Although one story shorter than originally proposed, that massing faithfully abides the original winning concept. The 12-story building comprises interlocking forms representing different functions, which is made more legible by differing facades. Student and faculty spaces are skinned in a punched-window system veiled by glass rain screens, whereas the basket weave-fritted library volume folds over the top of the building and meets the middle of the east elevation. Glazing with operable windows and fixed louvers marks the building entrance, as well as all common spaces within.
The most spectacular of these shared spaces is the publicly accessible atrium that wends to the top of the Angelos Center. Not unlike Behnisch Architekten’s Genzyme Center in Boston, the Baltimore atrium aims to enhance communication between different occupants. Crisscrossing stairways resolve staggered floor heights between offices and classrooms, and breakout zones—identified by seating, ceiling-mounted acoustical dampeners, and maple countertops—encourage socializing and learning. Community members attend legal clinics via a separate, secure entrance.
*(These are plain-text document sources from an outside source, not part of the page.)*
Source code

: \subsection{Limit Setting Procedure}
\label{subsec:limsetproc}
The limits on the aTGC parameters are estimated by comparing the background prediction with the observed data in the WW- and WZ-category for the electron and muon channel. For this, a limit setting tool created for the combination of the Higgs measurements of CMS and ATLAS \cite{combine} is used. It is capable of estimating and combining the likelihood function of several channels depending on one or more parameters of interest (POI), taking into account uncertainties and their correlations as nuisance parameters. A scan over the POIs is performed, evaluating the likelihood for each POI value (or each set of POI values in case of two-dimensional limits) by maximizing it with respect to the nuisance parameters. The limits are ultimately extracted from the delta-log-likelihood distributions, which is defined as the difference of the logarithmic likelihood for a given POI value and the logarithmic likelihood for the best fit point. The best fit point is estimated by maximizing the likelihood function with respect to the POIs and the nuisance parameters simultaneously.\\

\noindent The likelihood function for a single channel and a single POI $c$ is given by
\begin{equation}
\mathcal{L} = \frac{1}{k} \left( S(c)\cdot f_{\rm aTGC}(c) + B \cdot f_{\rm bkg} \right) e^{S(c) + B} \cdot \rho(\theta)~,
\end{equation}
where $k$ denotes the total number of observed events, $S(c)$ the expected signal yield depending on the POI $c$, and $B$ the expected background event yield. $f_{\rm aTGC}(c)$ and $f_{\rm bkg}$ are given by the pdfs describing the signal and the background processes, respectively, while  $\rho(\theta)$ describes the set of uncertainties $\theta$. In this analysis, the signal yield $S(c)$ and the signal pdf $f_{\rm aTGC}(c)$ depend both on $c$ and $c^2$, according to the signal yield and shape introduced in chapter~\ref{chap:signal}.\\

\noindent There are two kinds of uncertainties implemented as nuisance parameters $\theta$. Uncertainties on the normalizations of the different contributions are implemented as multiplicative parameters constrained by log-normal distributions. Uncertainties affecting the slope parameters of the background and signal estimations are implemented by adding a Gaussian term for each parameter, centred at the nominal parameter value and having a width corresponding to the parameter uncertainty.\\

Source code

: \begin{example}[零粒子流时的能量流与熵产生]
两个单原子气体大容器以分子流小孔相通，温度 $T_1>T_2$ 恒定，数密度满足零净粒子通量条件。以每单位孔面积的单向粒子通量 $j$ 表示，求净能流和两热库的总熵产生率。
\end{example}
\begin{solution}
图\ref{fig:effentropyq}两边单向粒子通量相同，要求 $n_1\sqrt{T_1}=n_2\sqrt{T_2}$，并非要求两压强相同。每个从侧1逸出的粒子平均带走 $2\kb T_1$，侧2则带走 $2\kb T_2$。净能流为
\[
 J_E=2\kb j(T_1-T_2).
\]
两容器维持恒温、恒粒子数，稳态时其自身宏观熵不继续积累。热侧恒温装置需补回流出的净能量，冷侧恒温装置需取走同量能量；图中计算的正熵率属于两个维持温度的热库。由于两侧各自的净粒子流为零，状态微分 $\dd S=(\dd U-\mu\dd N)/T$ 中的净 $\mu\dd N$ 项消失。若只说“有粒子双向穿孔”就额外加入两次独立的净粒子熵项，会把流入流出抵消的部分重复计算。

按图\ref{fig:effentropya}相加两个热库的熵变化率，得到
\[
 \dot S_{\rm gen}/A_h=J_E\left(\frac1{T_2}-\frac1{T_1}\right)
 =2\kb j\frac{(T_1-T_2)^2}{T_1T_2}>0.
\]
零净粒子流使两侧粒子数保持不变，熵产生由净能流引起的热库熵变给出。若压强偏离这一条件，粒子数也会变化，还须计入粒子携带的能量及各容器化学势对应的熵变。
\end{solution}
Alongside radiant concrete slabs, rainwater harvesting, universal LED lighting, and other strategies, the atrium also contributes significantly to the environmental performance of the Angelos Center, which is projected to beat ASHRAE Standard 90.1-2004 by 43 percent and contribute to an anticipated LEED-Platinum certification. A tempered opening in the roof permits a thermal chimney effect, as well as some natural illumination, yet due to summertime solar angles, daylight penetrates the building largely through the atrium glazing on the north and south elevations. Sidelighting has the added benefit of preserving views to the Beaux Arts train station.
“The quality of the space matches what you think of the people using it,” concludes Bogomolny, the university president. In addition to Tuesday’s preview, an official opening celebration for the Angelos Center will take place April 30, with remarks by U.S. Supreme Court Associate Justice Elena Kagan and Maryland Court of Appeals Chief Judge Robert M. Bell, among others.